This awareness is revealed directly in “Mr. and Mrs. Elliot,” for both partners had kept themselves “pure” but were equally disappointed on their wedding night. The physical insufficiency of their lovemaking is more than just sexual frustration. Despite their efforts, they cannot conceive what they most desire: a child. In “Cat in the Rain” and “Out of Season,” the general cause of the couples’ discontent is more subtly conveyed, but a key phrase indicates that, once again, it comes down to unfulfilled expectations. The wife in the former story compares herself to the cat outside her hotel window when she declares, first, that “It isn’t any fun to be a poor kitty out in the rain” and, then, that “If I can’t have long hair or any fun, I can have a cat” (IOT 93, 94; my emphasis).
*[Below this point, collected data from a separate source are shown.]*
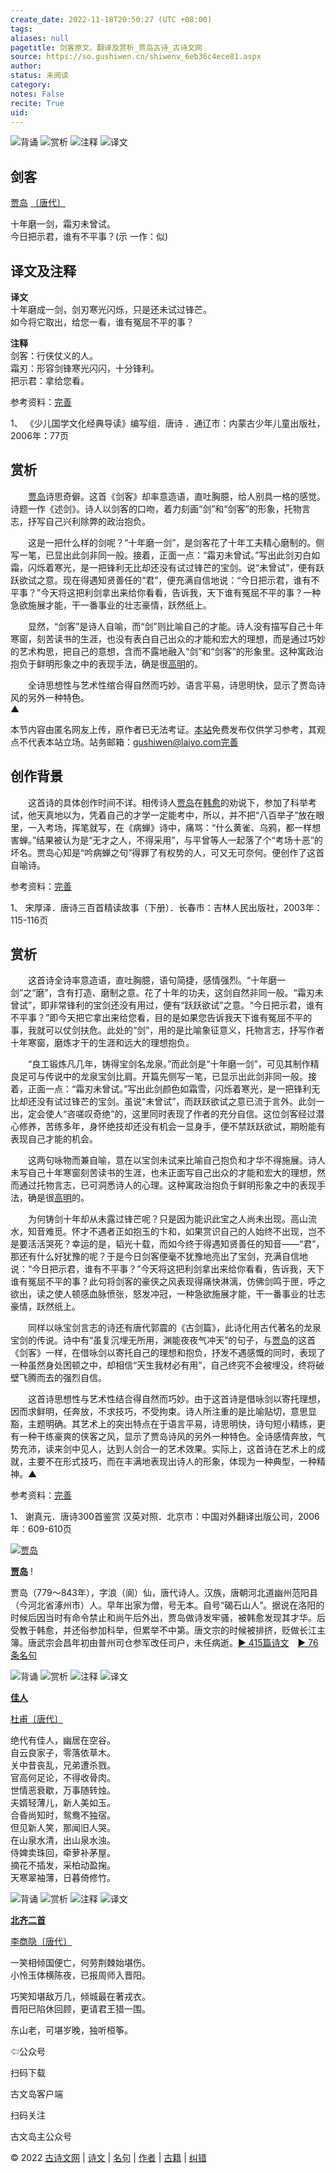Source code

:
 ```yaml
---
create_date: 2022-11-18T20:50:27 (UTC +08:00)
tags: 
aliases: null
pagetitle: 剑客原文、翻译及赏析_贾岛古诗_古诗文网
source: https://so.gushiwen.cn/shiwenv_6eb36c4ece81.aspx
author: 
status: 未阅读
category: 
notes: False
recite: True
uid: 
---
```


![背诵](https://song.gushiwen.cn/siteimg/bei-pic.png) ![赏析](https://song.gushiwen.cn/siteimg/shang-pic.png) ![注释](https://song.gushiwen.cn/siteimg/zhu-pic.png) ![译文](https://song.gushiwen.cn/siteimg/yi-pic.png)

## 剑客

[贾岛](https://so.gushiwen.cn/authorv_568070f3fde8.aspx) [〔唐代〕](https://so.gushiwen.cn/shiwens/default.aspx?cstr=%e5%94%90%e4%bb%a3)

十年磨一剑，霜刃未曾试。  
今日把示君，谁有不平事？(示 一作：似)

## 译文及注释



**译文**  
十年磨成一剑，剑刃寒光闪烁，只是还未试过锋芒。  
如今将它取出，给您一看，谁有冤屈不平的事？

**注释**  
剑客：行侠仗义的人。  
霜刃：形容剑锋寒光闪闪，十分锋利。  
把示君：拿给您看。

参考资料：[完善](https://so.gushiwen.cn/jiucuo.aspx?u=%e7%bf%bb%e8%af%915857%e3%80%8a%e8%af%91%e6%96%87%e5%8f%8a%e6%b3%a8%e9%87%8a%e3%80%8b)

1、 《少儿国学文化经典导读》编写组．唐诗 ．通辽市：内蒙古少年儿童出版社，2006年：77页

## 赏析



　　[贾岛](https://so.gushiwen.cn/authorv_568070f3fde8.aspx)诗思奇僻。这首《剑客》却率意造语，直吐胸臆，给人别具一格的感觉。诗题一作《述剑》。诗人以剑客的口吻，着力刻画“剑”和“剑客”的形象，托物言志，抒写自己兴利除弊的政治抱负。

　　这是一把什么样的剑呢？“十年磨一剑”，是剑客花了十年工夫精心磨制的。侧写一笔，已显出此剑非同一般。接着，正面一点：“霜刃未曾试。”写出此剑刃白如霜，闪烁着寒光，是一把锋利无比却还没有试过锋芒的宝剑。说“未曾试”，便有跃跃欲试之意。现在得遇知贤善任的“君”，便充满自信地说：“今日把示君，谁有不平事？”今天将这把利剑拿出来给你看看，告诉我，天下谁有冤屈不平的事？一种急欲施展才能，干一番事业的壮志豪情，跃然纸上。

　　显然，“剑客”是诗人自喻，而“剑”则比喻自己的才能。诗人没有描写自己十年寒窗，刻苦读书的生涯，也没有表白自己出众的才能和宏大的理想，而是通过巧妙的艺术构思，把自己的意想，含而不露地融入“剑”和“剑客”的形象里。这种寓政治抱负于鲜明形象之中的表现手法，确是很[高明](https://so.gushiwen.cn/authorv_244b13feafc9.aspx)的。

　　全诗思想性与艺术性绾合得自然而巧妙。语言平易，诗思明快，显示了贾岛诗风的另外一种特色。  
▲

本节内容由匿名网友上传，原作者已无法考证。[本站](https://www.gushiwen.cn/)免费发布仅供学习参考，其观点不代表本站立场。站务邮箱：gushiwen@laiyo.com[完善](https://so.gushiwen.cn/jiucuo.aspx?u=%e8%b5%8f%e6%9e%906697%e3%80%8a%e8%b5%8f%e6%9e%90%e3%80%8b)

## 创作背景



　　这首诗的具体创作时间不详。相传诗人[贾岛](https://so.gushiwen.cn/authorv_568070f3fde8.aspx)在[韩愈](https://so.gushiwen.cn/authorv_1abe13750637.aspx)的劝说下，参加了科举考试，他天真地以为，凭着自己的才学一定能考中，所以，并不把“八百举子”放在眼里，一入考场，挥笔就写，在《病蝉》诗中，痛骂：“什么黄雀、乌鸦，都一样想害蝉。”结果被认为是“无才之人，不得采用”，与平曾等人一起落了个“考场十恶”的坏名。贾岛心知是“吟病蝉之句”得罪了有权势的人，可又无可奈何。便创作了这首自喻诗。

参考资料：[完善](https://so.gushiwen.cn/jiucuo.aspx?u=%e8%b5%8f%e6%9e%9023497%e3%80%8a%e5%88%9b%e4%bd%9c%e8%83%8c%e6%99%af%e3%80%8b)

1、 宋厚泽．唐诗三百首精读故事（下册）．长春市：吉林人民出版社，2003年：115-116页

## 赏析



　　这首诗全诗率意造语，直吐胸臆，语句简捷，感情强烈。“十年磨一剑”之“磨”，含有打造、磨制之意。花了十年的功夫，这剑自然非同一般。“霜刃未曾试”，即非常锋利的宝剑还没有用过，便有“跃跃欲试”之意。“今日把示君，谁有不平事？”即今天把它拿出来给您看，目的是如果您告诉我天下谁有冤屈不平的事，我就可以仗剑扶危。此处的“剑”，用的是比喻象征意义，托物言志，抒写作者十年寒窗，磨炼才干的生涯和远大的理想抱负。

　　“良工锻炼凡几年，铸得宝剑名龙泉。”而此剑是“十年磨一剑”，可见其制作精良足可与传说中的龙泉宝剑比肩。开篇先侧写一笔，已显示出此剑非同一般。接着，正面一点：“霜刃未曾试。”写出此剑颜色如霜雪，闪烁着寒光，是一把锋利无比却还没有试过锋芒的宝剑。虽说“未曾试”，而跃跃欲试之意已流于言外。此剑一出，定会使人“咨嗟叹奇绝”的，这里同时表现了作者的充分自信。这位剑客经过潜心修养，苦练多年，身怀绝技却还没有机会一显身手，便不禁跃跃欲试，期盼能有表现自己才能的机会。

　　这两句咏物而兼自喻，意在以宝剑未试来比喻自己抱负和才华不得施展。诗人未写自己十年寒窗刻苦读书的生涯，也未正面写自己出众的才能和宏大的理想，然而通过托物言志，已可洞悉诗人的心理。这种寓政治抱负于鲜明形象之中的表现手法，确是很[高明](https://so.gushiwen.cn/authorv_244b13feafc9.aspx)的。

　　为何铸剑十年却从未露过锋芒呢？只是因为能识此宝之人尚未出现。高山流水，知音难觅。怀才不遇者正如抱玉的卞和，如果赏识自己的人始终不出现，岂不是要活活哭死？幸运的是，韬光十载，而如今终于得遇知贤善任的知音——“君”，那还有什么好犹豫的呢？于是今日剑客便毫不犹豫地亮出了宝剑，充满自信地说：“今日把示君，谁有不平事？”今天将这把利剑拿出来给你看看，告诉我，天下谁有冤屈不平的事？此句将剑客的豪侠之风表现得痛快淋漓，仿佛剑鸣于匣，呼之欲出，读之使人顿感血脉偾张，怒发冲冠，一种急欲施展才能，干一番事业的壮志豪情，跃然纸上。

　　同样以咏宝剑言志的诗还有唐代郭震的《古剑篇》，此诗化用古代著名的龙泉宝剑的传说。诗中有“虽复沉埋无所用，渊能夜夜气冲天”的句子，与[贾岛](https://so.gushiwen.cn/authorv_568070f3fde8.aspx)的这首《剑客》一样，在借咏剑以寄托自己的理想和抱负，抒发不遇感慨的同时，表现了一种虽然身处困顿之中，却相信“天生我材必有用”，自己终究不会被埋没，终将破壁飞腾而去的强烈自信。

　　这首诗思想性与艺术性结合得自然而巧妙。由于这首诗是借咏剑以寄托理想，因而求鲜明，任奔放，不求技巧，不受拘束。诗人所注重的是比喻贴切，意思显豁，主题明确。其艺术上的突出特点在于语言平易，诗思明快，诗句短小精练，更有一种干练豪爽的侠客之风，显示了贾岛诗风的另外一种特色。全诗感情奔放，气势充沛，读来剑中见人，达到人剑合一的艺术效果。实际上，这首诗在艺术上的成就，主要不在形式技巧，而在丰满地表现出诗人的形象，体现为一种典型，一种精神。▲

参考资料：[完善](https://so.gushiwen.cn/jiucuo.aspx?u=%e8%b5%8f%e6%9e%9023498%e3%80%8a%e8%b5%8f%e6%9e%90%e3%80%8b)

1、 谢真元．唐诗300首鉴赏 汉英对照．北京市：中国对外翻译出版公司，2006年：609-610页

[![贾岛](https://song.gushiwen.cn/authorImg/jiadao.jpg)](https://so.gushiwen.cn/authorv_568070f3fde8.aspx)

[**贾岛**](https://so.gushiwen.cn/authorv_568070f3fde8.aspx) !

贾岛（779～843年），字浪（阆）仙，唐代诗人。汉族，唐朝河北道幽州范阳县（今河北省涿州市）人。早年出家为僧，号无本。自号“碣石山人”。据说在洛阳的时候后因当时有命令禁止和尚午后外出，贾岛做诗发牢骚，被韩愈发现其才华。后受教于韩愈，并还俗参加科举，但累举不中第。唐文宗的时候被排挤，贬做长江主簿。唐武宗会昌年初由普州司仓参军改任司户，未任病逝。[► 415篇诗文](https://so.gushiwen.cn/shiwens/default.aspx?astr=%e8%b4%be%e5%b2%9b)　[► 76条名句](https://so.gushiwen.cn/mingjus/default.aspx?astr=%e8%b4%be%e5%b2%9b)

![背诵](https://song.gushiwen.cn/siteimg/bei-pic.png) ![赏析](https://song.gushiwen.cn/siteimg/shang-pic.png) ![注释](https://song.gushiwen.cn/siteimg/zhu-pic.png) ![译文](https://song.gushiwen.cn/siteimg/yi-pic.png)

[**佳人**](https://so.gushiwen.cn/shiwenv_33daedbc42a1.aspx)

[杜甫](https://so.gushiwen.cn/authorv.aspx?name=%e6%9d%9c%e7%94%ab)[〔唐代〕](https://so.gushiwen.cn/shiwens/default.aspx?cstr=%e5%94%90%e4%bb%a3)

绝代有佳人，幽居在空谷。  
自云良家子，零落依草木。  
关中昔丧乱，兄弟遭杀戮。  
官高何足论，不得收骨肉。  
世情恶衰歇，万事随转烛。  
夫婿轻薄儿，新人美如玉。  
合昏尚知时，鸳鸯不独宿。  
但见新人笑，那闻旧人哭。  
在山泉水清，出山泉水浊。  
侍婢卖珠回，牵萝补茅屋。  
摘花不插发，采柏动盈掬。  
天寒翠袖薄，日暮倚修竹。

![背诵](https://song.gushiwen.cn/siteimg/bei-pic.png) ![赏析](https://song.gushiwen.cn/siteimg/shang-pic.png) ![注释](https://song.gushiwen.cn/siteimg/zhu-pic.png) ![译文](https://song.gushiwen.cn/siteimg/yi-pic.png)

[**北齐二首**](https://so.gushiwen.cn/shiwenv_0f8c8d647ae5.aspx)

[李商隐](https://so.gushiwen.cn/authorv.aspx?name=%e6%9d%8e%e5%95%86%e9%9a%90)[〔唐代〕](https://so.gushiwen.cn/shiwens/default.aspx?cstr=%e5%94%90%e4%bb%a3)

一笑相倾国便亡，何劳荆棘始堪伤。  
小怜玉体横陈夜，已报周师入晋阳。

巧笑知堪敌万几，倾城最在著戎衣。  
晋阳已陷休回顾，更请君王猎一围。



东山老，可堪岁晚，独听桓筝。

⇦公众号



扫码下载

古文岛客户端



扫码关注

古文岛主公众号

© 2022 [古诗文网](https://www.gushiwen.cn/) | [诗文](https://so.gushiwen.cn/shiwens/) | [名句](https://so.gushiwen.cn/mingjus/) | [作者](https://so.gushiwen.cn/authors/) | [古籍](https://so.gushiwen.cn/guwen/) | [纠错](https://so.gushiwen.cn/jiucuo.aspx?u=)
Like the cat in the rain, she feels shut out, unwanted, unnoticed, unloved; she and her husband do not make each other happy anymore. In “Out of Season” the husband voices a similar sentiment when he sends his wife back to the hotel with: “It’s a rotten day and we aren’t going to have any fun, anyway” (IOT, 101; my emphasis).The concentration in both stories on a lack of fun recalls Nick’s reason for breaking up with Marjorie in “The End of Something”: “It isn’t fun any more” (IOT, 34). “Isn’t love any fun?” Marjorie asks. “No,” Nick answers, and so might the couples in “Mr. and Mrs. Elliot,” “Cat in the Rain,” and “Out of Season.”
Thus, the marriage group, “A Very Short Story,” and “Soldier’s Home” present us with a series of portraits of failed love and/or overall dissatisfaction with male-female relationships. Such a consistently unflattering picture of love calls into question the state of Nick’s own marriage. In the dropped ending to “Big Two-Hearted River,” Nick says that when he married Helen he lost all his old friends “because he admitted by marrying that something was more important than the fishing” (NAS, 214). Although this sounds like a positive statement about his marriage, Nick contradicts himself when he says that he loved his fishing days “more than anything” and admits that he has nightmares about missing a fishing season: “It made him feel sick in the dream, as though he had been in jail” (NAS, 215).
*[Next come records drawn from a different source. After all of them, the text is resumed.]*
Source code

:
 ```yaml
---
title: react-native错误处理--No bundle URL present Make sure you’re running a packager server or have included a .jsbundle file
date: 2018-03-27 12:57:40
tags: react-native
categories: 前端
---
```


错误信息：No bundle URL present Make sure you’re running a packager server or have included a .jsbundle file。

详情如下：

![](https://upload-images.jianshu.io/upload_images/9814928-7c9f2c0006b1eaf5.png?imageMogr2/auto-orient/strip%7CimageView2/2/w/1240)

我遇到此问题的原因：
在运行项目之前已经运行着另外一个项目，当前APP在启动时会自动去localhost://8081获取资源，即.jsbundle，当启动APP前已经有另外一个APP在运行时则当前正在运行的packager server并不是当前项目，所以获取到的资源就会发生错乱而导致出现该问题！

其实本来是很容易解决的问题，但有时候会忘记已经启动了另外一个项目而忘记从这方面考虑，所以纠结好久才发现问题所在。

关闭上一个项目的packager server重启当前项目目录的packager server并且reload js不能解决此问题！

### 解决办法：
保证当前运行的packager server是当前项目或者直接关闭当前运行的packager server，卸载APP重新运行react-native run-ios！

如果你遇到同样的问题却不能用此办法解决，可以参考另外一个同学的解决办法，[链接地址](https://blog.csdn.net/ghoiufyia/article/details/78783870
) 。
Nick makes one other seemingly positive remark about marriage in this monologue when he says that he remembers the horror he once had of marriage: “It was funny. Probably it was because he had always been with older people, nonmarrying people” (NAS, 215). But even this confession does not indicate Nick’s true feelings; marriage might not be a horror, but it also might not be a piece of cake. In “Cross-Country Snow” Nick’s alter ego is similarly ambiguous. When George says—about life in general, including marriage, parenthood, responsibility—“It’s hell, isn’t it?” Nick responds, “No. Not exactly” (IOT, 111). Not exactly? Why not “Definitely not”?
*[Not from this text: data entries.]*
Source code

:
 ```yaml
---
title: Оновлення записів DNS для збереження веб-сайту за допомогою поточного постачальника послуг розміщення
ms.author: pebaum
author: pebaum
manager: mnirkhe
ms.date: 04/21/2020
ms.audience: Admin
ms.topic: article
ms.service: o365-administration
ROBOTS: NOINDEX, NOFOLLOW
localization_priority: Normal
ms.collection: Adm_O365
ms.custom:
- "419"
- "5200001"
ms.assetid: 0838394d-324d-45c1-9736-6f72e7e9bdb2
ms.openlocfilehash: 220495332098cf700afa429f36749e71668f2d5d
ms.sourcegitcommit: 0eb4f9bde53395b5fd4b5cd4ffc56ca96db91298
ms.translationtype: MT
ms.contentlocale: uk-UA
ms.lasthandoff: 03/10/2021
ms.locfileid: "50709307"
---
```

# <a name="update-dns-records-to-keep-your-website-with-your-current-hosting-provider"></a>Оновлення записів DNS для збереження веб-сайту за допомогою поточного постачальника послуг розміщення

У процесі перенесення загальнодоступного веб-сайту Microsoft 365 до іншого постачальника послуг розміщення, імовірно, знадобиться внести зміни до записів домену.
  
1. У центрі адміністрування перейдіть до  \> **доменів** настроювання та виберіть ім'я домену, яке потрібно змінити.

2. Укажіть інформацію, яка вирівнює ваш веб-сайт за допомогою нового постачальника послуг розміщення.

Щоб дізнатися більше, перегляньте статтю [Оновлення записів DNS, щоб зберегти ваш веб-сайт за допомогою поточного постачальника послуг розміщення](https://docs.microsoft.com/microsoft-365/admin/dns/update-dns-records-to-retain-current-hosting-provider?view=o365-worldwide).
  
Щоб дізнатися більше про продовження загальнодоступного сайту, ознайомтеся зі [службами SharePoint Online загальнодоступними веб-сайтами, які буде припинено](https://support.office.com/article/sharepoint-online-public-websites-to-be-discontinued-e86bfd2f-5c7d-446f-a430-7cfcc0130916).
In fact, the most important thing we learn about Helen may be that she’s never about. In “Cross-Country Snow” Nick and George ski the mountains of Switzerland without Helen. In “Big Two-Hearted River” Nick takes his fishing trip alone. This habitual absence of Helen combined with the attitude toward relationships revealed in Nick’s stories suggests that Nick’s marriage is one of those “other needs” which has motivated his journey to the Michigan woods in “Big Two-Hearted River.” A later Nick Adams Story, “Now I Lay Me,” shows Nick and his orderly, John, discussing the advantages of marriage. Although Nick doesn’t instantly agree with John that marriage “would fix up everything” (NAS, 134), he promises to think about it. Significantly, the patterns implied by and within In Our Time indicate that Nick has married soon after his return from Europe, but has since discovered that far from healing everything, as John guaranteed, marriage actually aggravated his pain. Nick’s feelings about Helen thus make up the darker depths of the swamp he must one day fish.15
In Our Time reveals one final other need which has possibly sent Nick to the river and which seems to be among those darker depths of his own mental swamp: the duties of fatherhood. As I have noted, Nick was greatly upset by his meeting with the pregnant woman on the road to Karagatch, and the horror of that scene is, of course, enough to explain Nick’s preoccupation with it. But, in fact, the several other references to pregnancy and children in the book indicate that this preoccupation has expanded into a generalization. The British narrator of “On the Quai at Smyrna” cannot forget the Greek women who were having babies, particularly those who refused to give up their dead babies. They were the worst, he declares (IOT, 11). Mr. and Mrs. Elliot try, without success, to have a child, even though Mrs. Elliot obviously finds sex with her husband distasteful or painful—or both. In “Cross-Country Snow” Nick assumes the German waitress is unhappy because she is pregnant but unmarried. Nowhere in In Our Time are the joys of pregnancy and young children described. Whenever mentioned, children and having babies are associated with suffering, unhappiness, an end of freedom and innocence, even death. As Jackson J. Benson puts it, “we are brought back again and again to pain, mutilation and death in connection with birth, sex, and the female.”16
A likely source of this association for Nick was his encounter with the woman in Asia Minor, but given this view, he would certainly face the prospect of fatherhood with great trepidation. “Cross-Country Snow” exhibits that fear both directly and obliquely. Nick tells George that he is glad now about Helen’s pregnancy, a distinction which points to his initial displeasure. However, the lie of that assertion is shown in his reaction to the pregnant waitress: he fails to notice her condition immediately and wonders why. The psychological answer is that to do so would mean allowing the reality of his married life to interfere with the happiness of his skiing excursion. Once again, in writing about himself, Nick reveals a desire to avoid those adult responsibilities which inhibit freedom and complicate life. To have a child means one can no longer be a child.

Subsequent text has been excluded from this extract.